Return the full set of entries below exactly, leaving every image out.
== Data supplied
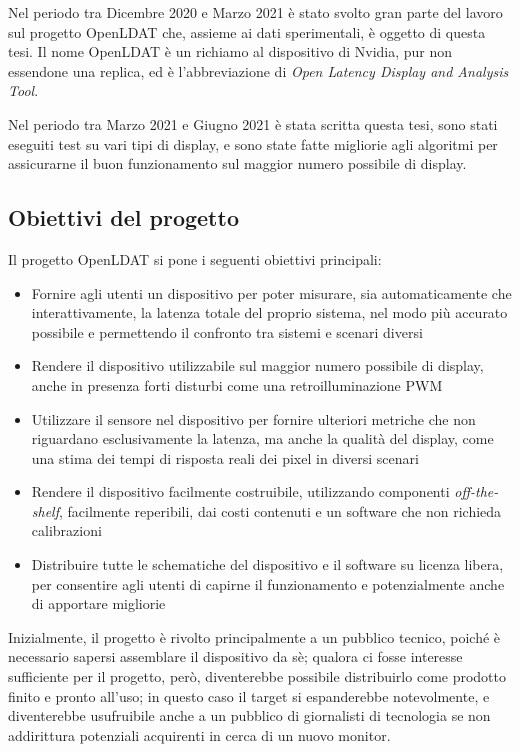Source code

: Nel periodo tra Dicembre 2020 e Marzo 2021 è stato svolto gran parte del lavoro sul progetto OpenLDAT che, assieme ai dati sperimentali, è oggetto di questa tesi. Il nome OpenLDAT è un richiamo al dispositivo di Nvidia, pur non essendone una replica, ed è l'abbreviazione di \textit{Open Latency Display and Analysis Tool}.

Nel periodo tra Marzo 2021 e Giugno 2021 è stata scritta questa tesi, sono stati eseguiti test su vari tipi di display, e sono state fatte migliorie agli algoritmi per assicurarne il buon funzionamento sul maggior numero possibile di display.

\subsection{Obiettivi del progetto}
Il progetto OpenLDAT si pone i seguenti obiettivi principali:
\begin{itemize}
	\item Fornire agli utenti un dispositivo per poter misurare, sia automaticamente che interattivamente, la latenza totale del proprio sistema, nel modo più accurato possibile e permettendo il confronto tra sistemi e scenari diversi
	\item Rendere il dispositivo utilizzabile sul maggior numero possibile di display, anche in presenza forti disturbi come una retroilluminazione PWM
	\item Utilizzare il sensore nel dispositivo per fornire ulteriori metriche che non riguardano esclusivamente la latenza, ma anche la qualità del display, come una stima dei tempi di risposta reali dei pixel in diversi scenari
	\item Rendere il dispositivo facilmente costruibile, utilizzando componenti \textit{off-the-shelf}, facilmente reperibili, dai costi contenuti e un software che non richieda calibrazioni
	\item Distribuire tutte le schematiche del dispositivo e il software su licenza libera, per consentire agli utenti di capirne il funzionamento e potenzialmente anche di apportare migliorie
\end{itemize}

Inizialmente, il progetto è rivolto principalmente a un pubblico tecnico, poiché è necessario sapersi assemblare il dispositivo da sè; qualora ci fosse interesse sufficiente per il progetto, però, diventerebbe possibile distribuirlo come prodotto finito e pronto all'uso; in questo caso il target si espanderebbe notevolmente, e diventerebbe usufruibile anche a un pubblico di giornalisti di tecnologia se non addirittura potenziali acquirenti in cerca di un nuovo monitor.

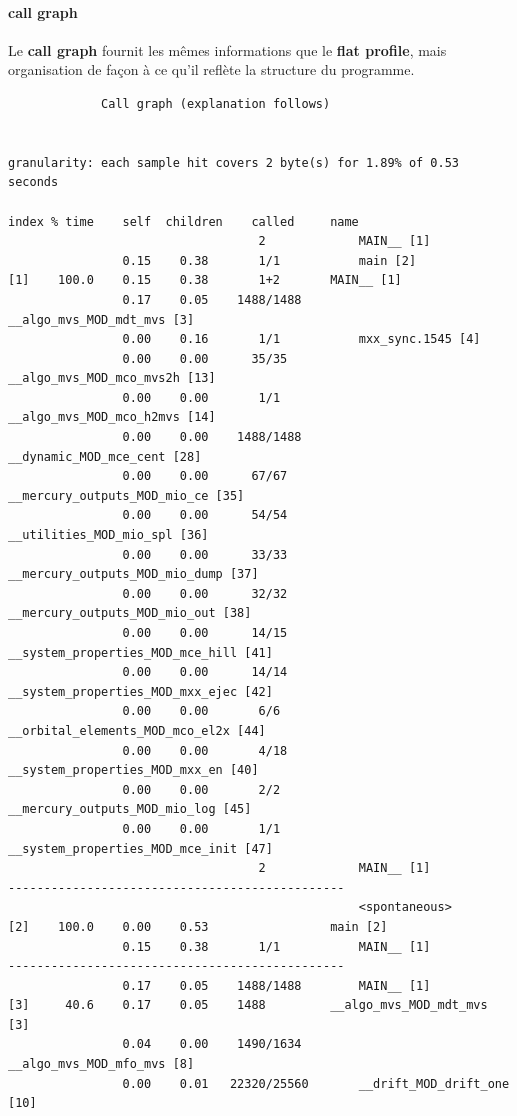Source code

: \documentclass[a4paper,twoside]{article}
\begin{document}
\paragraph{call graph}
Le \textbf{call graph} fournit les mêmes informations que le \textbf{flat profile}, mais organisation de façon à ce qu'il reflète la structure du programme. 

\begin{verbatim}
		     Call graph (explanation follows)


granularity: each sample hit covers 2 byte(s) for 1.89% of 0.53 seconds

index % time    self  children    called     name
                                   2             MAIN__ [1]
                0.15    0.38       1/1           main [2]
[1]    100.0    0.15    0.38       1+2       MAIN__ [1]
                0.17    0.05    1488/1488        __algo_mvs_MOD_mdt_mvs [3]
                0.00    0.16       1/1           mxx_sync.1545 [4]
                0.00    0.00      35/35          __algo_mvs_MOD_mco_mvs2h [13]
                0.00    0.00       1/1           __algo_mvs_MOD_mco_h2mvs [14]
                0.00    0.00    1488/1488        __dynamic_MOD_mce_cent [28]
                0.00    0.00      67/67          __mercury_outputs_MOD_mio_ce [35]
                0.00    0.00      54/54          __utilities_MOD_mio_spl [36]
                0.00    0.00      33/33          __mercury_outputs_MOD_mio_dump [37]
                0.00    0.00      32/32          __mercury_outputs_MOD_mio_out [38]
                0.00    0.00      14/15          __system_properties_MOD_mce_hill [41]
                0.00    0.00      14/14          __system_properties_MOD_mxx_ejec [42]
                0.00    0.00       6/6           __orbital_elements_MOD_mco_el2x [44]
                0.00    0.00       4/18          __system_properties_MOD_mxx_en [40]
                0.00    0.00       2/2           __mercury_outputs_MOD_mio_log [45]
                0.00    0.00       1/1           __system_properties_MOD_mce_init [47]
                                   2             MAIN__ [1]
-----------------------------------------------
                                                 <spontaneous>
[2]    100.0    0.00    0.53                 main [2]
                0.15    0.38       1/1           MAIN__ [1]
-----------------------------------------------
                0.17    0.05    1488/1488        MAIN__ [1]
[3]     40.6    0.17    0.05    1488         __algo_mvs_MOD_mdt_mvs [3]
                0.04    0.00    1490/1634        __algo_mvs_MOD_mfo_mvs [8]
                0.00    0.01   22320/25560       __drift_MOD_drift_one [10]
\end{verbatim}
\end{document}
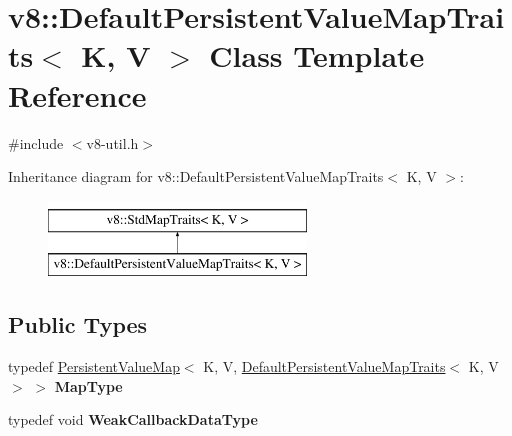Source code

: \hypertarget{classv8_1_1DefaultPersistentValueMapTraits}{}\section{v8\+:\+:Default\+Persistent\+Value\+Map\+Traits$<$ K, V $>$ Class Template Reference}
\label{classv8_1_1DefaultPersistentValueMapTraits}


{\ttfamily \#include $<$v8-\/util.\+h$>$}

Inheritance diagram for v8\+:\+:Default\+Persistent\+Value\+Map\+Traits$<$ K, V $>$\+:\begin{figure}[H]
\begin{center}
\leavevmode
\includegraphics[height=2.000000cm]{classv8_1_1DefaultPersistentValueMapTraits}
\end{center}
\end{figure}
\subsection*{Public Types}
\begin{DoxyCompactItemize}
\item 
typedef \hyperlink{classv8_1_1PersistentValueMap}{Persistent\+Value\+Map}$<$ K, V, \hyperlink{classv8_1_1DefaultPersistentValueMapTraits}{Default\+Persistent\+Value\+Map\+Traits}$<$ K, V $>$ $>$ {\bfseries Map\+Type}\hypertarget{classv8_1_1DefaultPersistentValueMapTraits_a05cbd536d6bb9ba4949198351e074854}{}\label{classv8_1_1DefaultPersistentValueMapTraits_a05cbd536d6bb9ba4949198351e074854}

\item 
typedef void {\bfseries Weak\+Callback\+Data\+Type}\hypertarget{classv8_1_1DefaultPersistentValueMapTraits_a379f8c42e727a9576fb0954bb0245d8f}{}\label{classv8_1_1DefaultPersistentValueMapTraits_a379f8c42e727a9576fb0954bb0245d8f}

\end{DoxyCompactItemize}
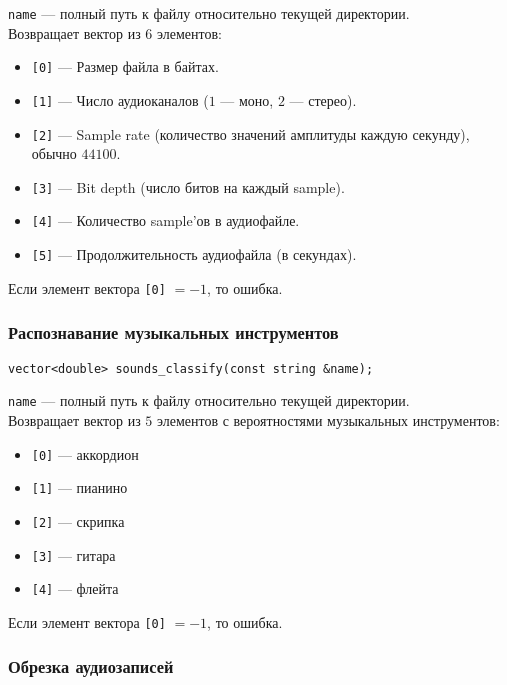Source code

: \documentclass[14pt,a4paper]{article}
\begin{document}
\lstinline{name} --- полный путь к файлу относительно текущей директории. \\

\noindent Возвращает вектор из $6$ элементов:
\smallskip 
\begin{itemize}
\item[] \lstinline{[0]} --- Размер файла в байтах.
\item[] \lstinline{[1]} --- Число аудиоканалов ($1$ --- моно, $2$ --- стерео).
\item[] \lstinline{[2]} --- Sample rate (количество значений амплитуды каждую секунду), обычно $44100$.
\item[] \lstinline{[3]} --- Bit depth (число битов на каждый sample).
\item[] \lstinline{[4]} --- Количество sample'ов в аудиофайле.
\item[] \lstinline{[5]} --- Продолжительность аудиофайла (в секундах).
\end{itemize}

\noindent Если элемент вектора \lstinline{[0]} $= -1$, то ошибка.

\subsubsection*{Распознавание музыкальных инструментов}

\begin{lstlisting}
vector<double> sounds_classify(const string &name);
\end{lstlisting}

\lstinline{name} --- полный путь к файлу относительно текущей директории. \\

\noindent Возвращает вектор из $5$ элементов с вероятностями музыкальных инструментов:
\smallskip 
\begin{itemize}
\item[] \lstinline{[0]} --- аккордион
\item[] \lstinline{[1]} --- пианино
\item[] \lstinline{[2]} --- скрипка
\item[] \lstinline{[3]} --- гитара
\item[] \lstinline{[4]} --- флейта
\end{itemize}

\noindent Если элемент вектора \lstinline{[0]} $= -1$, то ошибка.

\subsubsection*{Обрезка аудиозаписей}
\end{document}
====
• _Task result_
Source code

: Nel periodo tra Dicembre 2020 e Marzo 2021 è stato svolto gran parte del lavoro sul progetto OpenLDAT che, assieme ai dati sperimentali, è oggetto di questa tesi. Il nome OpenLDAT è un richiamo al dispositivo di Nvidia, pur non essendone una replica, ed è l'abbreviazione di \textit{Open Latency Display and Analysis Tool}.

Nel periodo tra Marzo 2021 e Giugno 2021 è stata scritta questa tesi, sono stati eseguiti test su vari tipi di display, e sono state fatte migliorie agli algoritmi per assicurarne il buon funzionamento sul maggior numero possibile di display.

\subsection{Obiettivi del progetto}
Il progetto OpenLDAT si pone i seguenti obiettivi principali:
\begin{itemize}
	\item Fornire agli utenti un dispositivo per poter misurare, sia automaticamente che interattivamente, la latenza totale del proprio sistema, nel modo più accurato possibile e permettendo il confronto tra sistemi e scenari diversi
	\item Rendere il dispositivo utilizzabile sul maggior numero possibile di display, anche in presenza forti disturbi come una retroilluminazione PWM
	\item Utilizzare il sensore nel dispositivo per fornire ulteriori metriche che non riguardano esclusivamente la latenza, ma anche la qualità del display, come una stima dei tempi di risposta reali dei pixel in diversi scenari
	\item Rendere il dispositivo facilmente costruibile, utilizzando componenti \textit{off-the-shelf}, facilmente reperibili, dai costi contenuti e un software che non richieda calibrazioni
	\item Distribuire tutte le schematiche del dispositivo e il software su licenza libera, per consentire agli utenti di capirne il funzionamento e potenzialmente anche di apportare migliorie
\end{itemize}

Inizialmente, il progetto è rivolto principalmente a un pubblico tecnico, poiché è necessario sapersi assemblare il dispositivo da sè; qualora ci fosse interesse sufficiente per il progetto, però, diventerebbe possibile distribuirlo come prodotto finito e pronto all'uso; in questo caso il target si espanderebbe notevolmente, e diventerebbe usufruibile anche a un pubblico di giornalisti di tecnologia se non addirittura potenziali acquirenti in cerca di un nuovo monitor.

Source code

: \documentclass[a4paper,twoside]{article}
\begin{document}
\paragraph{call graph}
Le \textbf{call graph} fournit les mêmes informations que le \textbf{flat profile}, mais organisation de façon à ce qu'il reflète la structure du programme. 

\begin{verbatim}
		     Call graph (explanation follows)


granularity: each sample hit covers 2 byte(s) for 1.89% of 0.53 seconds

index % time    self  children    called     name
                                   2             MAIN__ [1]
                0.15    0.38       1/1           main [2]
[1]    100.0    0.15    0.38       1+2       MAIN__ [1]
                0.17    0.05    1488/1488        __algo_mvs_MOD_mdt_mvs [3]
                0.00    0.16       1/1           mxx_sync.1545 [4]
                0.00    0.00      35/35          __algo_mvs_MOD_mco_mvs2h [13]
                0.00    0.00       1/1           __algo_mvs_MOD_mco_h2mvs [14]
                0.00    0.00    1488/1488        __dynamic_MOD_mce_cent [28]
                0.00    0.00      67/67          __mercury_outputs_MOD_mio_ce [35]
                0.00    0.00      54/54          __utilities_MOD_mio_spl [36]
                0.00    0.00      33/33          __mercury_outputs_MOD_mio_dump [37]
                0.00    0.00      32/32          __mercury_outputs_MOD_mio_out [38]
                0.00    0.00      14/15          __system_properties_MOD_mce_hill [41]
                0.00    0.00      14/14          __system_properties_MOD_mxx_ejec [42]
                0.00    0.00       6/6           __orbital_elements_MOD_mco_el2x [44]
                0.00    0.00       4/18          __system_properties_MOD_mxx_en [40]
                0.00    0.00       2/2           __mercury_outputs_MOD_mio_log [45]
                0.00    0.00       1/1           __system_properties_MOD_mce_init [47]
                                   2             MAIN__ [1]
-----------------------------------------------
                                                 <spontaneous>
[2]    100.0    0.00    0.53                 main [2]
                0.15    0.38       1/1           MAIN__ [1]
-----------------------------------------------
                0.17    0.05    1488/1488        MAIN__ [1]
[3]     40.6    0.17    0.05    1488         __algo_mvs_MOD_mdt_mvs [3]
                0.04    0.00    1490/1634        __algo_mvs_MOD_mfo_mvs [8]
                0.00    0.01   22320/25560       __drift_MOD_drift_one [10]
\end{verbatim}
\end{document}
Source code

: \hypertarget{classv8_1_1DefaultPersistentValueMapTraits}{}\section{v8\+:\+:Default\+Persistent\+Value\+Map\+Traits$<$ K, V $>$ Class Template Reference}
\label{classv8_1_1DefaultPersistentValueMapTraits}


{\ttfamily \#include $<$v8-\/util.\+h$>$}

Inheritance diagram for v8\+:\+:Default\+Persistent\+Value\+Map\+Traits$<$ K, V $>$\+:\begin{figure}[H]
\begin{center}
\leavevmode
\includegraphics[height=2.000000cm]{classv8_1_1DefaultPersistentValueMapTraits}
\end{center}
\end{figure}
\subsection*{Public Types}
\begin{DoxyCompactItemize}
\item 
typedef \hyperlink{classv8_1_1PersistentValueMap}{Persistent\+Value\+Map}$<$ K, V, \hyperlink{classv8_1_1DefaultPersistentValueMapTraits}{Default\+Persistent\+Value\+Map\+Traits}$<$ K, V $>$ $>$ {\bfseries Map\+Type}\hypertarget{classv8_1_1DefaultPersistentValueMapTraits_a05cbd536d6bb9ba4949198351e074854}{}\label{classv8_1_1DefaultPersistentValueMapTraits_a05cbd536d6bb9ba4949198351e074854}

\item 
typedef void {\bfseries Weak\+Callback\+Data\+Type}\hypertarget{classv8_1_1DefaultPersistentValueMapTraits_a379f8c42e727a9576fb0954bb0245d8f}{}\label{classv8_1_1DefaultPersistentValueMapTraits_a379f8c42e727a9576fb0954bb0245d8f}

\end{DoxyCompactItemize}
Source code

: \documentclass[14pt,a4paper]{article}
\begin{document}
\lstinline{name} --- полный путь к файлу относительно текущей директории. \\

\noindent Возвращает вектор из $6$ элементов:
\smallskip 
\begin{itemize}
\item[] \lstinline{[0]} --- Размер файла в байтах.
\item[] \lstinline{[1]} --- Число аудиоканалов ($1$ --- моно, $2$ --- стерео).
\item[] \lstinline{[2]} --- Sample rate (количество значений амплитуды каждую секунду), обычно $44100$.
\item[] \lstinline{[3]} --- Bit depth (число битов на каждый sample).
\item[] \lstinline{[4]} --- Количество sample'ов в аудиофайле.
\item[] \lstinline{[5]} --- Продолжительность аудиофайла (в секундах).
\end{itemize}

\noindent Если элемент вектора \lstinline{[0]} $= -1$, то ошибка.

\subsubsection*{Распознавание музыкальных инструментов}

\begin{lstlisting}
vector<double> sounds_classify(const string &name);
\end{lstlisting}

\lstinline{name} --- полный путь к файлу относительно текущей директории. \\

\noindent Возвращает вектор из $5$ элементов с вероятностями музыкальных инструментов:
\smallskip 
\begin{itemize}
\item[] \lstinline{[0]} --- аккордион
\item[] \lstinline{[1]} --- пианино
\item[] \lstinline{[2]} --- скрипка
\item[] \lstinline{[3]} --- гитара
\item[] \lstinline{[4]} --- флейта
\end{itemize}

\noindent Если элемент вектора \lstinline{[0]} $= -1$, то ошибка.

\subsubsection*{Обрезка аудиозаписей}
\end{document}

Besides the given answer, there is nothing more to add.